- Directed by: Peter Thorwarth
- Written by: Peter Thorwarth Alexander M. Rümelin
- Produced by: Christian Becker Benjamin Herrmann
- Starring: Dirk Benedict Wotan Wilke Möhring Wolf Roth Alexandra Neldel Ralf Richter
- Cinematography: Jan Fehsel
- Edited by: Anja Pohl
- Music by: Kraans de Lutin
- Release date: 2006;
- Running time: 129 minutes
- Country: Germany
- Language: German

= Goldene Zeiten =

Goldene Zeiten (Out of Bounds) is a German film released in 2006. It is the last film in director Peter Thorwarth's trilogy of films set in his hometown Unna, and was preceded by Bang Boom Bang (1999) and If It Don't Fit, Use a Bigger Hammer (2002). It did not meet the box office expectations with less than 100,000 viewers in German cinemas (Bang Boom Bang attracted 460,000, If It Don't Fit, Use a Bigger Hammer 670,000). The film was released on DVD on 26 October 2006, both as a Single DVD and Double DVD Special Edition.
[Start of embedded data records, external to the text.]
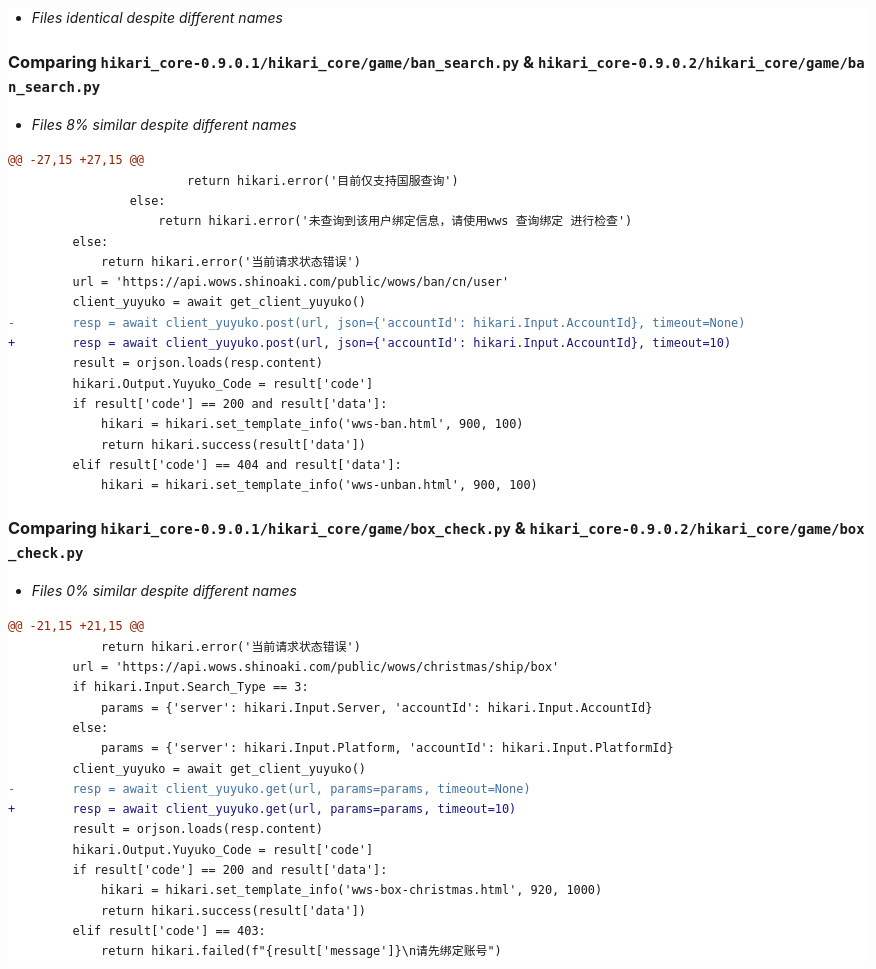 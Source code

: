  * *Files identical despite different names*

### Comparing `hikari_core-0.9.0.1/hikari_core/game/ban_search.py` & `hikari_core-0.9.0.2/hikari_core/game/ban_search.py`

 * *Files 8% similar despite different names*

```diff
@@ -27,15 +27,15 @@
                         return hikari.error('目前仅支持国服查询')
                 else:
                     return hikari.error('未查询到该用户绑定信息，请使用wws 查询绑定 进行检查')
         else:
             return hikari.error('当前请求状态错误')
         url = 'https://api.wows.shinoaki.com/public/wows/ban/cn/user'
         client_yuyuko = await get_client_yuyuko()
-        resp = await client_yuyuko.post(url, json={'accountId': hikari.Input.AccountId}, timeout=None)
+        resp = await client_yuyuko.post(url, json={'accountId': hikari.Input.AccountId}, timeout=10)
         result = orjson.loads(resp.content)
         hikari.Output.Yuyuko_Code = result['code']
         if result['code'] == 200 and result['data']:
             hikari = hikari.set_template_info('wws-ban.html', 900, 100)
             return hikari.success(result['data'])
         elif result['code'] == 404 and result['data']:
             hikari = hikari.set_template_info('wws-unban.html', 900, 100)
```

### Comparing `hikari_core-0.9.0.1/hikari_core/game/box_check.py` & `hikari_core-0.9.0.2/hikari_core/game/box_check.py`

 * *Files 0% similar despite different names*

```diff
@@ -21,15 +21,15 @@
             return hikari.error('当前请求状态错误')
         url = 'https://api.wows.shinoaki.com/public/wows/christmas/ship/box'
         if hikari.Input.Search_Type == 3:
             params = {'server': hikari.Input.Server, 'accountId': hikari.Input.AccountId}
         else:
             params = {'server': hikari.Input.Platform, 'accountId': hikari.Input.PlatformId}
         client_yuyuko = await get_client_yuyuko()
-        resp = await client_yuyuko.get(url, params=params, timeout=None)
+        resp = await client_yuyuko.get(url, params=params, timeout=10)
         result = orjson.loads(resp.content)
         hikari.Output.Yuyuko_Code = result['code']
         if result['code'] == 200 and result['data']:
             hikari = hikari.set_template_info('wws-box-christmas.html', 920, 1000)
             return hikari.success(result['data'])
         elif result['code'] == 403:
             return hikari.failed(f"{result['message']}\n请先绑定账号")
```

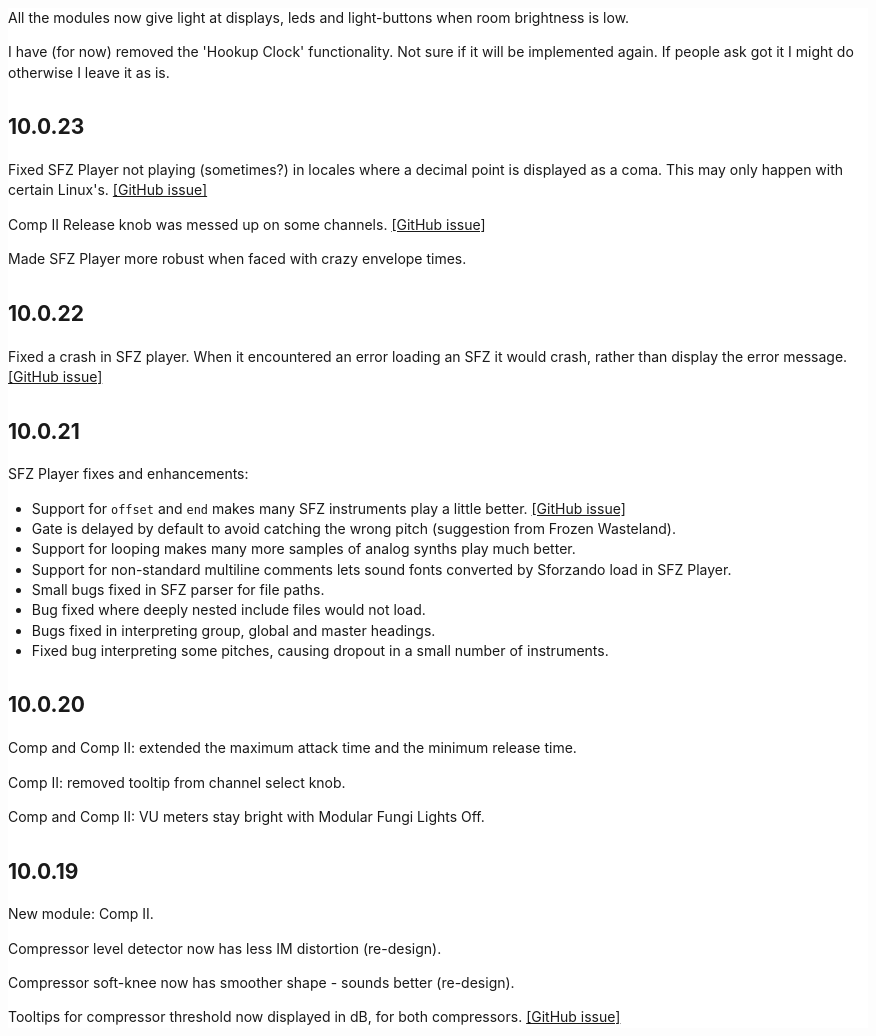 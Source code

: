 All the modules now give light at displays, leds and light-buttons when room brightness is low.

I have (for now) removed the 'Hookup Clock' functionality. Not sure if it will be implemented again. If people ask got it I might do otherwise I leave it as is.

## 10.0.23

Fixed SFZ Player not playing (sometimes?) in locales where a decimal point is displayed as a coma. This may only happen with certain Linux's. [[GitHub issue]](https://github.com/kockie69/SquinkyVCV-main/issues/231)

Comp II Release knob was messed up on some channels. [[GitHub issue]](https://github.com/kockie69/SquinkyVCV-main/issues/228)

Made SFZ Player more robust when faced with crazy envelope times.

## 10.0.22

Fixed a crash in SFZ player. When it encountered an error loading an SFZ it would crash, rather than display the error message. [[GitHub issue]](https://github.com/kockie69/SquinkyVCV-main/issues/223)
## 10.0.21

SFZ Player fixes and enhancements:

* Support for `offset` and `end` makes many SFZ instruments play a little better. [[GitHub issue]](https://github.com/kockie69/SquinkyVCV-main/issues/212)
* Gate is delayed by default to avoid catching the wrong pitch (suggestion from Frozen Wasteland).
* Support for looping makes many more samples of analog synths play much better.
* Support for non-standard multiline comments lets sound fonts converted by Sforzando load in SFZ Player.
* Small bugs fixed in SFZ parser for file paths.
* Bug fixed where deeply nested include files would not load.
* Bugs fixed in interpreting group, global and master headings.
* Fixed bug interpreting some pitches, causing dropout in a small number of instruments.

## 10.0.20

Comp and Comp II: extended the maximum attack time and the minimum release time.

Comp II: removed tooltip from channel select knob.

Comp and Comp II: VU meters stay bright with Modular Fungi Lights Off.

## 10.0.19

New module: Comp II.

Compressor level detector now has less IM distortion (re-design).

Compressor soft-knee now has smoother shape - sounds better (re-design).

Tooltips for compressor threshold now displayed in dB, for both compressors. [[GitHub issue]](https://github.com/kockie69/SquinkyVCV-main/issues/198)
Dirk Benedict appears in a double role as former TV celebrity Douglas Burnett, whose vanishing fame is based on his role as the lead character in fictitious 1980s TV series John Striker, and as his German Doppelgänger Horst Müller who makes a living on impersonating Burnett at shop openings. Burnett is supposed to appear at a charity event at a local golf club, but event manager Ingo Schmitz hires the more affordable Müller instead, planning to split the pay between them. This replacement goes unnoticed by club president Jürgen Matthies whose true intentions regarding the golf club are anything but charitable. When his wife hires two Uzbek contract killers to take revenge on her adulterous husband, the situation gets out of hand eventually.